講座の初日はまず、もやい理事長の大西から貧困問題の全体像について講義を行いました。貧困問題は自殺者の多さや大学進学に伴う経済的負担と格差などの、一見異なる社会問題に通底する問題の1つとしてこの社会に広く、根深く存在しています。また、すぐにでも生活保護制度が必要な層だけではなく、公的支援と労働市場を行き来する人びとや、常に低所得で生活の不安を抱えながら生活している人びとが相当のボリュームをもってこの社会で生きており、コロナ禍はそうした異なる層にまたがって深刻な影響を及ぼしていることが現場の活動から浮き彫りになってきました。
初日は2人のゲストをお呼びして、貧困問題と重なりあう形で存在している、労働問題と女性への暴力についてお話いただきました。
首都圏青年ユニオンの原田さんからは、コロナ禍以前から続くワーキングプアの増大と最低賃金の低下、労働現場における劣悪な労働環境の問題についてお話があったほか、コロナ禍では非正規雇用の中でもとりわけシフト労働者が企業にとって都合の良い「コスト調整」のために利用され、不利益を被っていることなどが報告されました。

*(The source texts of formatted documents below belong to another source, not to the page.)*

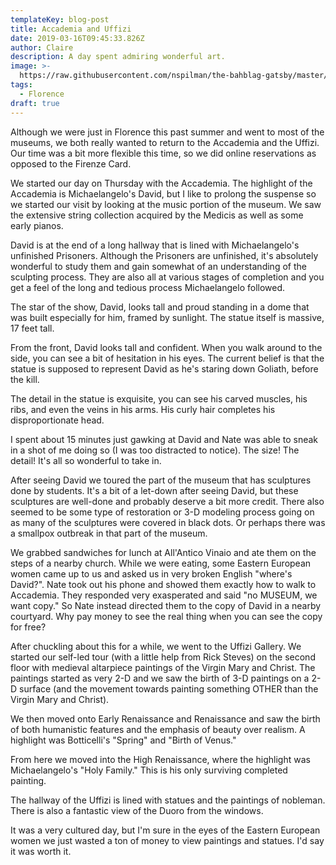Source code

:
 ```yaml
---
templateKey: blog-post
title: Accademia and Uffizi
date: 2019-03-16T09:45:33.826Z
author: Claire
description: A day spent admiring wonderful art.
image: >-
  https://raw.githubusercontent.com/nspilman/the-bahblag-gatsby/master/static/img/144a6643-3a24-4ad9-84ee-5693bb9c4e7b.jpeg
tags:
  - Florence
draft: true
---
```

Although we were just in Florence this past summer and went to most of the museums, we both really wanted to return to the Accademia and the Uffizi.  Our time was a bit more flexible this time, so we did online reservations as opposed to the Firenze Card.  

We started our day on Thursday with the Accademia.  The highlight of the Accademia is Michaelangelo's David, but I like to prolong the suspense so we started our visit by looking at the music portion of the museum.  We saw the extensive string collection acquired by the Medicis as well as some early pianos.

David is at the end of a long hallway that is lined with Michaelangelo's unfinished Prisoners.  Although the Prisoners are unfinished, it's absolutely wonderful to study them and gain somewhat of an understanding of the sculpting process.  They are also all at various stages of completion and you get a feel of the long and tedious process Michaelangelo followed.

The star of the show, David, looks tall and proud standing in a dome that was built especially for him, framed by sunlight.  The statue itself is massive, 17 feet tall.  

From the front, David looks tall and confident.  When you walk around to the side, you can see a bit of hesitation in his eyes.  The current belief is that the statue is supposed to represent David as he's staring down Goliath, before the kill.

The detail in the statue is exquisite, you can see his carved muscles, his ribs, and even the veins in his arms.  His curly hair completes his disproportionate head.

I spent about 15 minutes just gawking at David and Nate was able to sneak in a shot of me doing so (I was too distracted to notice).  The size!  The detail!  It's all so wonderful to take in.

After seeing David we toured the part of the museum that has sculptures done by students.  It's a bit of a let-down after seeing David, but these sculptures are well-done and probably deserve a bit more credit.  There also seemed to be some type of restoration or 3-D modeling process going on as many of the sculptures were covered in black dots.  Or perhaps there was a smallpox outbreak in that part of the museum.

We grabbed sandwiches for lunch at All'Antico Vinaio and ate them on the steps of a nearby church.  While we were eating, some Eastern European women came up to us and asked us in very broken English "where's David?".  Nate took out his phone and showed them exactly how to walk to Accademia.  They responded very exasperated and said "no MUSEUM, we want copy."  So Nate instead directed them to the copy of David in a nearby courtyard.  Why pay money to see the real thing when you can see the copy for free?

After chuckling about this for a while, we went to the Uffizi Gallery.  We started our self-led tour (with a little help from Rick Steves) on the second floor with medieval altarpiece paintings of the Virgin Mary and Christ.  The paintings started as very 2-D and we saw the birth of 3-D paintings on a 2-D surface (and the movement towards painting something OTHER than the Virgin Mary and Christ).

We then moved onto Early Renaissance and Renaissance and saw the birth of both humanistic features and the emphasis of beauty over realism.  A highlight was Botticelli's "Spring" and "Birth of Venus."

From here we moved into the High Renaissance, where the highlight was Michaelangelo's "Holy Family."  This is his only surviving completed painting.

The hallway of the Uffizi is lined with statues and the paintings of nobleman.  There is also a fantastic view of the Duoro from the windows.

It was a very cultured day, but I'm sure in the eyes of the Eastern European women we just wasted a ton of money to view paintings and statues.  I'd say it was worth it.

NPO法人女性ネットSaya-Sayaの松本さんからは、ジェンダーに基づく暴力(Gender Based Violence, GBV)の根深さ、被害からの回復の困難、被害者を孤立させない支援のネットワークの必要性について、ご自身の支援の実例に基づいてお話いただきました。
講座の2日目には現在内閣官房主導で進んでいる孤独・孤立対策の実相や、生活保護制度の概要と問題点など、人びとの生活を支えるための制度について、〈もやい〉の大西と結城からお話をしました。
普段ニュースでなんとなく耳にする言葉や制度でも、制度や政策が実際にどのように進められ、運用されているのか知ることは容易ではありません。今回の講座では政策のより深い部分についてもみなさんに知っていただけたのではないかと思います。
貧困問題基礎講座は、貧困や関連するさまざまな社会問題の第一線で得られた知見を多くの方に伝え、少しでも社会問題の解決に向けたアクターを増やしていくことを目的としています。
来年も開催したいと考えておりますので、今回ご参加いただけなかった方にも、ぜひ次回以降お越しいただければ幸いです。